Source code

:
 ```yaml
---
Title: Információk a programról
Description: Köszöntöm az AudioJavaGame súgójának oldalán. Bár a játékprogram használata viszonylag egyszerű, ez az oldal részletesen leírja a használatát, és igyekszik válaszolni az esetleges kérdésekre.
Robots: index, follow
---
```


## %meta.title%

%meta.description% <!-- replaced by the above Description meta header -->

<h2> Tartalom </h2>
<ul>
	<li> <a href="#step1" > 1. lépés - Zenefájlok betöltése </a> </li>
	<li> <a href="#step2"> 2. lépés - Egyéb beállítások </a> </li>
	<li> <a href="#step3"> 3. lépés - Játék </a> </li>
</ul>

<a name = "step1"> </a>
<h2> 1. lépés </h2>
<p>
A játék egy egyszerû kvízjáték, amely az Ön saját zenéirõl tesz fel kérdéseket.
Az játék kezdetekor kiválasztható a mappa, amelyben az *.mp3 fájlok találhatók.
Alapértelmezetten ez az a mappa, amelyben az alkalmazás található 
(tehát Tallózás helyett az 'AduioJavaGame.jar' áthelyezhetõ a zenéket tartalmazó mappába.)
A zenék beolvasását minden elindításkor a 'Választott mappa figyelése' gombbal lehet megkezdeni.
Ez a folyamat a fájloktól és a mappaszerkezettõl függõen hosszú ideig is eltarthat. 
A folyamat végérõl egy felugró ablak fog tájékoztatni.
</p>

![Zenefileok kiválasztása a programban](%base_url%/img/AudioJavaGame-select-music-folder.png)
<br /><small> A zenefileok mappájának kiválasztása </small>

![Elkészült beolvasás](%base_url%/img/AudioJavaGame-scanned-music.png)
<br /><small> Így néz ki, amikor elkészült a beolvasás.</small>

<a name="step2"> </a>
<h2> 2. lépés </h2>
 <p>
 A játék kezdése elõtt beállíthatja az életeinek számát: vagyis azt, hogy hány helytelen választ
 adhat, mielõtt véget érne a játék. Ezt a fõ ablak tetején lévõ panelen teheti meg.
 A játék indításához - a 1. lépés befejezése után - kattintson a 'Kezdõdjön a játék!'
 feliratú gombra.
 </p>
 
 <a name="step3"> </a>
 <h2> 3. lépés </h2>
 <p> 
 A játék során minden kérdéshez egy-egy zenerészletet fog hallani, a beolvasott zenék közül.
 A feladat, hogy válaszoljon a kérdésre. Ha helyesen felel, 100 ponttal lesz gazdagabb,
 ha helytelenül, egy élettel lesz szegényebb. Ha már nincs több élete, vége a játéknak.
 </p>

**INSTRUCTIONS TO FOLLOW**
In the records above, return only the line that contains "beállítások </a> </li>" and every line after it through the last, exactly as they appear.

**ANSWER TO THIS PROBLEM**
	<li> <a href="#step2"> 2. lépés - Egyéb beállítások </a> </li>
	<li> <a href="#step3"> 3. lépés - Játék </a> </li>
</ul>

<a name = "step1"> </a>
<h2> 1. lépés </h2>
<p>
A játék egy egyszerû kvízjáték, amely az Ön saját zenéirõl tesz fel kérdéseket.
Az játék kezdetekor kiválasztható a mappa, amelyben az *.mp3 fájlok találhatók.
Alapértelmezetten ez az a mappa, amelyben az alkalmazás található 
(tehát Tallózás helyett az 'AduioJavaGame.jar' áthelyezhetõ a zenéket tartalmazó mappába.)
A zenék beolvasását minden elindításkor a 'Választott mappa figyelése' gombbal lehet megkezdeni.
Ez a folyamat a fájloktól és a mappaszerkezettõl függõen hosszú ideig is eltarthat. 
A folyamat végérõl egy felugró ablak fog tájékoztatni.
</p>

![Zenefileok kiválasztása a programban](%base_url%/img/AudioJavaGame-select-music-folder.png)
<br /><small> A zenefileok mappájának kiválasztása </small>

![Elkészült beolvasás](%base_url%/img/AudioJavaGame-scanned-music.png)
<br /><small> Így néz ki, amikor elkészült a beolvasás.</small>

<a name="step2"> </a>
<h2> 2. lépés </h2>
 <p>
 A játék kezdése elõtt beállíthatja az életeinek számát: vagyis azt, hogy hány helytelen választ
 adhat, mielõtt véget érne a játék. Ezt a fõ ablak tetején lévõ panelen teheti meg.
 A játék indításához - a 1. lépés befejezése után - kattintson a 'Kezdõdjön a játék!'
 feliratú gombra.
 </p>
 
 <a name="step3"> </a>
 <h2> 3. lépés </h2>
 <p> 
 A játék során minden kérdéshez egy-egy zenerészletet fog hallani, a beolvasott zenék közül.
 A feladat, hogy válaszoljon a kérdésre. Ha helyesen felel, 100 ponttal lesz gazdagabb,
 ha helytelenül, egy élettel lesz szegényebb. Ha már nincs több élete, vége a játéknak.
 </p>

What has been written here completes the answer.